┏━━

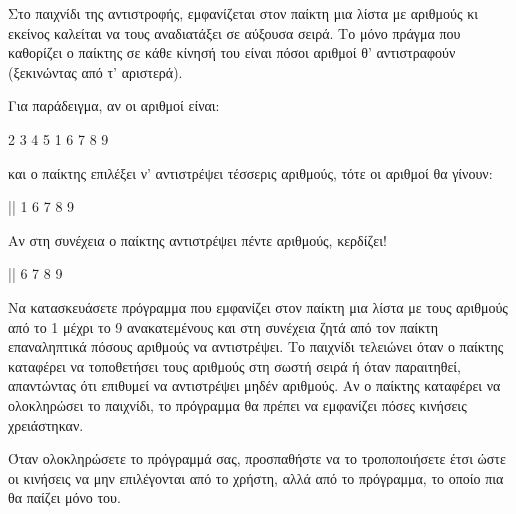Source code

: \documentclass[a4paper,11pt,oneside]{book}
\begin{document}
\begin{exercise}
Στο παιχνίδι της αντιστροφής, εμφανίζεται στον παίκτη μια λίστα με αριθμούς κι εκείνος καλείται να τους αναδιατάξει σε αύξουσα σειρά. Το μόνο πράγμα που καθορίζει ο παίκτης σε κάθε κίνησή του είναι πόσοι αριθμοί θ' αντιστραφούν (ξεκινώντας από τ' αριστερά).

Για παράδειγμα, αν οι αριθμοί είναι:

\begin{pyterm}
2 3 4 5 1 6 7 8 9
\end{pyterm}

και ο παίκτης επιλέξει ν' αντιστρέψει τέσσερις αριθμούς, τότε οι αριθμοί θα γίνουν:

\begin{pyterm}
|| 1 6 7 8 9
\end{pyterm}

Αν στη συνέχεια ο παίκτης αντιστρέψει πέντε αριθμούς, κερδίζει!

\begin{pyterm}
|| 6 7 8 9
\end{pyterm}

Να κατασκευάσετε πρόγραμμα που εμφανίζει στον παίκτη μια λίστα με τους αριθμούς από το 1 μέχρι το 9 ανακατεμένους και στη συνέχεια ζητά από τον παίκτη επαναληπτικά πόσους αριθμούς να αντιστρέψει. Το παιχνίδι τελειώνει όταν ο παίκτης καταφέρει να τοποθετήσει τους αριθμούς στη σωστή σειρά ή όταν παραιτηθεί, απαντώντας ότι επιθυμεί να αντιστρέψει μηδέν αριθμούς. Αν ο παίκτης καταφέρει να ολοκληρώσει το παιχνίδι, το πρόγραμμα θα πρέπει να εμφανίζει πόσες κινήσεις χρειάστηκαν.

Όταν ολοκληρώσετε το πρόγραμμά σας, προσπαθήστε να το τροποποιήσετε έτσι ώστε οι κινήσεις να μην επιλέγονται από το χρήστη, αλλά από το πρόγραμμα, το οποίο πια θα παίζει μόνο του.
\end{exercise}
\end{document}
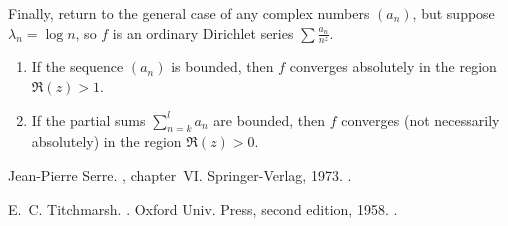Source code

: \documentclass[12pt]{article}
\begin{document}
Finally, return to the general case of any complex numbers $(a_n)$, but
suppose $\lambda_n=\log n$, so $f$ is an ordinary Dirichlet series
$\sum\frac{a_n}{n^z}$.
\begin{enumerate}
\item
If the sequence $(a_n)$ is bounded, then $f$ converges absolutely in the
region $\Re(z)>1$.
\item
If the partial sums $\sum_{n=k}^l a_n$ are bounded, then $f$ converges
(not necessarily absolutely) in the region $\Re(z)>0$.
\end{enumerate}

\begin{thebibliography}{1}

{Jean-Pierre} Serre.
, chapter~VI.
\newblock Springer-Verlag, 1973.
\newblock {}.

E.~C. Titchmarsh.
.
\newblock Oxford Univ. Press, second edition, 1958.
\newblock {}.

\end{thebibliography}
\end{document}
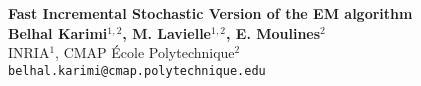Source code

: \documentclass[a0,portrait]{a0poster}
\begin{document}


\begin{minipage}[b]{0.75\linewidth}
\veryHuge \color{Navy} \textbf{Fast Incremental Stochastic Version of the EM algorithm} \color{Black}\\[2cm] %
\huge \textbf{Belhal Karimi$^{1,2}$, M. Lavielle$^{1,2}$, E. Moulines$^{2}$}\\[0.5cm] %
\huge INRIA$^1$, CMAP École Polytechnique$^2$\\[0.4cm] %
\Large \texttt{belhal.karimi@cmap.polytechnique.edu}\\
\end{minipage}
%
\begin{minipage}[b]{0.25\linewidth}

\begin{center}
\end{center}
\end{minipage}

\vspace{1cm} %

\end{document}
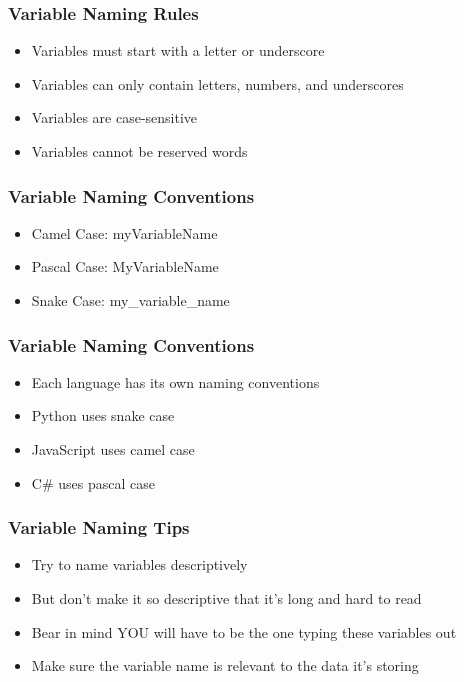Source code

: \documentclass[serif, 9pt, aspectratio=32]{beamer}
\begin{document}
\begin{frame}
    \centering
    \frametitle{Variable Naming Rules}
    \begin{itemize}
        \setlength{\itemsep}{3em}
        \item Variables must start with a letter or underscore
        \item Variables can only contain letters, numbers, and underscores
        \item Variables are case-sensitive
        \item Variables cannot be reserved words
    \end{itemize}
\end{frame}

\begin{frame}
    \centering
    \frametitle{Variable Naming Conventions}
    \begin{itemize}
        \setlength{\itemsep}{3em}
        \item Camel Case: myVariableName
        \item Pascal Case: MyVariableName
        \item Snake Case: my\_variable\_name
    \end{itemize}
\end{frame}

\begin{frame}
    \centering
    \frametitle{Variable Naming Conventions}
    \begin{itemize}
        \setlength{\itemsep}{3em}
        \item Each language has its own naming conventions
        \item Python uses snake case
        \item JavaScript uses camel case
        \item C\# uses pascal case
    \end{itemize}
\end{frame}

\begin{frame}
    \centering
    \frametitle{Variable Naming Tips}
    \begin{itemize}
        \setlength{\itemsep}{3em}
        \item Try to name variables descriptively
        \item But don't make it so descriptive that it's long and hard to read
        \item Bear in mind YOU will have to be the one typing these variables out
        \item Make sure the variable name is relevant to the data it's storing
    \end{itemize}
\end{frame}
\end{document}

┗━━

Task brief – Copy each line in the listing where "absolutely" appears.

Written solution –
If the sequence $(a_n)$ is bounded, then $f$ converges absolutely in the
(not necessarily absolutely) in the region $\Re(z)>0$.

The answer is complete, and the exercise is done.